Sézane réinvente le retail et le catalogue

En 2008, Morgane Sézalory créait Sézane, une marque de prêt-à-porter exclusivement vendue online, affranchie des intermédiaires et des contraintes du retail « brick and mortar » classique. Depuis les Parisiennes s’arrachent ses collections exclusives et en séries limitées. Forte de ce succès et toujours agile, la marque n’hésite pas à tester de nouveaux services et opportunités.

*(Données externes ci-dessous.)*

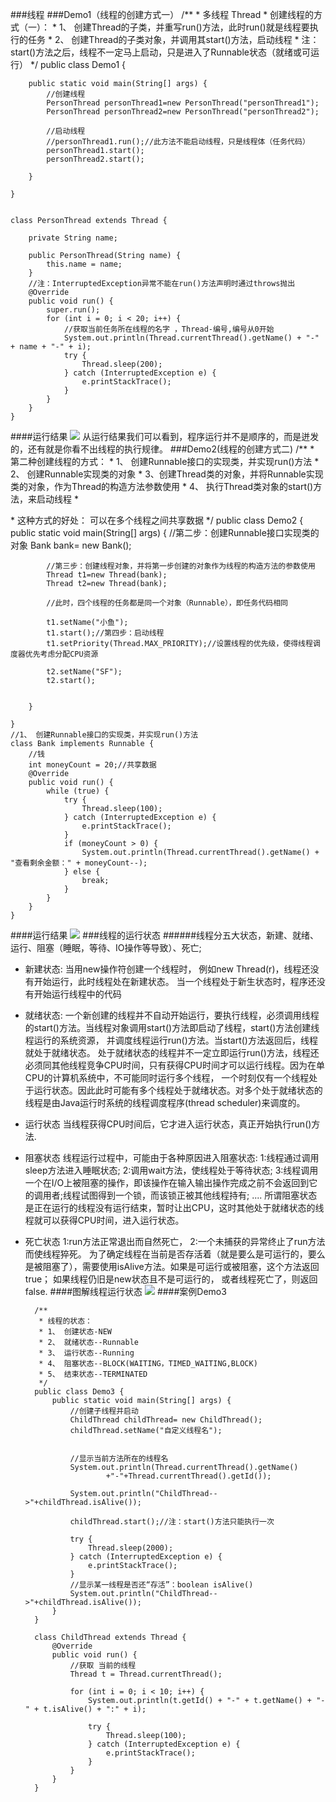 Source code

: ###线程
###Demo1（线程的创建方式一）
    /**
     * 多线程 Thread
     * 创建线程的方式（一）：
     * 1、 创建Thread的子类，并重写run()方法，此时run()就是线程要执行的任务
     * 2、 创建Thread的子类对象，并调用其start()方法，启动线程
     * 注： start()方法之后，线程不一定马上启动，只是进入了Runnable状态（就绪或可运行）
     */
    public class Demo1 {
    
    
        public static void main(String[] args) {
            //创建线程
            PersonThread personThread1=new PersonThread("personThread1");
            PersonThread personThread2=new PersonThread("personThread2");
    
            //启动线程
            //personThread1.run();//此方法不能启动线程，只是线程体（任务代码）
            personThread1.start();
            personThread2.start();
    
        }
    
    }
    
    
    class PersonThread extends Thread {
    
        private String name;
    
        public PersonThread(String name) {
            this.name = name;
        }
        //注：InterruptedException异常不能在run()方法声明时通过throws抛出
        @Override
        public void run() {
            super.run();
            for (int i = 0; i < 20; i++) {
                //获取当前任务所在线程的名字 ，Thread-编号,编号从0开始
                System.out.println(Thread.currentThread().getName() + "-" + name + "-" + i);
                try {
                    Thread.sleep(200);
                } catch (InterruptedException e) {
                    e.printStackTrace();
                }
            }
        }
    }
####运行结果
![](https://github.com/mar-sir/JavaForAndroid/blob/master/JavaForAndroid/series8/src/main/java/images/step1.png?raw=true)
从运行结果我们可以看到，程序运行并不是顺序的，而是迸发的，还有就是你看不出线程的执行规律。
###Demo2(线程的创建方式二)
    /**
     * 第二种创建线程的方式：
     * 1、 创建Runnable接口的实现类，并实现run()方法
     * 2、 创建Runnable实现类的对象
     * 3、创建Thread类的对象，并将Runnable实现类的对象，作为Thread的构造方法参数使用
     * 4、 执行Thread类对象的start()方法，来启动线程
     * <p>
     * 这种方式的好处： 可以在多个线程之间共享数据
     */
    public class Demo2 {
        public static void main(String[] args) {
            //第二步：创建Runnable接口实现类的对象
            Bank bank= new Bank();
    
            //第三步：创建线程对象，并将第一步创建的对象作为线程的构造方法的参数使用
            Thread t1=new Thread(bank);
            Thread t2=new Thread(bank);
    
            //此时，四个线程的任务都是同一个对象（Runnable），即任务代码相同
    
            t1.setName("小鱼");
            t1.start();//第四步：启动线程
            t1.setPriority(Thread.MAX_PRIORITY);//设置线程的优先级，使得线程调度器优先考虑分配CPU资源
    
            t2.setName("SF");
            t2.start();
    
    
        }
    
    }
    //1、 创建Runnable接口的实现类，并实现run()方法
    class Bank implements Runnable {
        //钱
        int moneyCount = 20;//共享数据
        @Override
        public void run() {
            while (true) {
                try {
                    Thread.sleep(100);
                } catch (InterruptedException e) {
                    e.printStackTrace();
                }
                if (moneyCount > 0) {
                    System.out.println(Thread.currentThread().getName() + "查看剩余金额：" + moneyCount--);
                } else {
                    break;
                }
            }
        }
    }
####运行结果
![](https://github.com/mar-sir/JavaForAndroid/blob/master/JavaForAndroid/series8/src/main/java/images/step2.png?raw=true)
###线程的运行状态
######线程分五大状态，新建、就绪、运行、阻塞（睡眠，等待、IO操作等导致）、死亡;
* 新建状态:
     当用new操作符创建一个线程时， 例如new Thread(r)，线程还没有开始运行，此时线程处在新建状态。 当一个线程处于新生状态时，程序还没有开始运行线程中的代码
* 就绪状态:
     一个新创建的线程并不自动开始运行，要执行线程，必须调用线程的start()方法。当线程对象调用start()方法即启动了线程，start()方法创建线程运行的系统资源，
   并调度线程运行run()方法。当start()方法返回后，线程就处于就绪状态。
       处于就绪状态的线程并不一定立即运行run()方法，线程还必须同其他线程竞争CPU时间，只有获得CPU时间才可以运行线程。因为在单CPU的计算机系统中，不可能同时运行多个线程，
       一个时刻仅有一个线程处于运行状态。因此此时可能有多个线程处于就绪状态。对多个处于就绪状态的线程是由Java运行时系统的线程调度程序(thread scheduler)来调度的。
* 运行状态
   当线程获得CPU时间后，它才进入运行状态，真正开始执行run()方法.
* 阻塞状态
     线程运行过程中，可能由于各种原因进入阻塞状态:
           1:线程通过调用sleep方法进入睡眠状态;
           2:调用wait方法，使线程处于等待状态;
           3:线程调用一个在I/O上被阻塞的操作，即该操作在输入输出操作完成之前不会返回到它的调用者;线程试图得到一个锁，而该锁正被其他线程持有;
            ....
      所谓阻塞状态是正在运行的线程没有运行结束，暂时让出CPU，这时其他处于就绪状态的线程就可以获得CPU时间，进入运行状态。
* 死亡状态
  1:run方法正常退出而自然死亡，
  2:一个未捕获的异常终止了run方法而使线程猝死。
          为了确定线程在当前是否存活着（就是要么是可运行的，要么是被阻塞了），需要使用isAlive方法。如果是可运行或被阻塞，这个方法返回true； 
          如果线程仍旧是new状态且不是可运行的， 或者线程死亡了，则返回false.
####图解线程运行状态
![](https://github.com/mar-sir/JavaForAndroid/blob/master/JavaForAndroid/series8/src/main/java/images/step3.png?raw=true)
####案例Demo3

        /**
         * 线程的状态：
         * 1、 创建状态-NEW
         * 2、 就绪状态--Runnable
         * 3、 运行状态--Running
         * 4、 阻塞状态--BLOCK(WAITING，TIMED_WAITING,BLOCK)
         * 5、 结束状态--TERMINATED
         */
        public class Demo3 {
            public static void main(String[] args) {
                //创建子线程并启动
                ChildThread childThread= new ChildThread();
                childThread.setName("自定义线程名");
        
        
                //显示当前方法所在的线程名
                System.out.println(Thread.currentThread().getName()
                        +"-"+Thread.currentThread().getId());
        
                System.out.println("ChildThread-->"+childThread.isAlive());
        
                childThread.start();//注：start()方法只能执行一次
        
                try {
                    Thread.sleep(2000);
                } catch (InterruptedException e) {
                    e.printStackTrace();
                }
                //显示某一线程是否还“存活”：boolean isAlive()
                System.out.println("ChildThread-->"+childThread.isAlive());
            }
        }
        
        class ChildThread extends Thread {
            @Override
            public void run() {
                //获取 当前的线程
                Thread t = Thread.currentThread();
        
                for (int i = 0; i < 10; i++) {
                    System.out.println(t.getId() + "-" + t.getName() + "-" + t.isAlive() + ":" + i);
        
                    try {
                        Thread.sleep(100);
                    } catch (InterruptedException e) {
                        e.printStackTrace();
                    }
                }
            }
        }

Après un appartement showroom, progressivement devenu une vraie boutique, les fêtes de fin d’année ont vu l’extension du territoire géographique de la marque avec l’ouverture d’une librairie boutique consacrée à la maroquinerie et d’un Click & Collect. Un « Village de Noël » autour de la rue Saint-Fiacre dans le 2ème arrondissement de Paris, qui se transforme aujourd’hui en  « Village Sézanne »  pérenne. Cette réussite témoigne de l’importance de l’expérience physique entre une marque et ses clients ainsi que de l’opportunité de pouvoir raccourcir la chaîne logistique de livraison à des périodes clés de l’année.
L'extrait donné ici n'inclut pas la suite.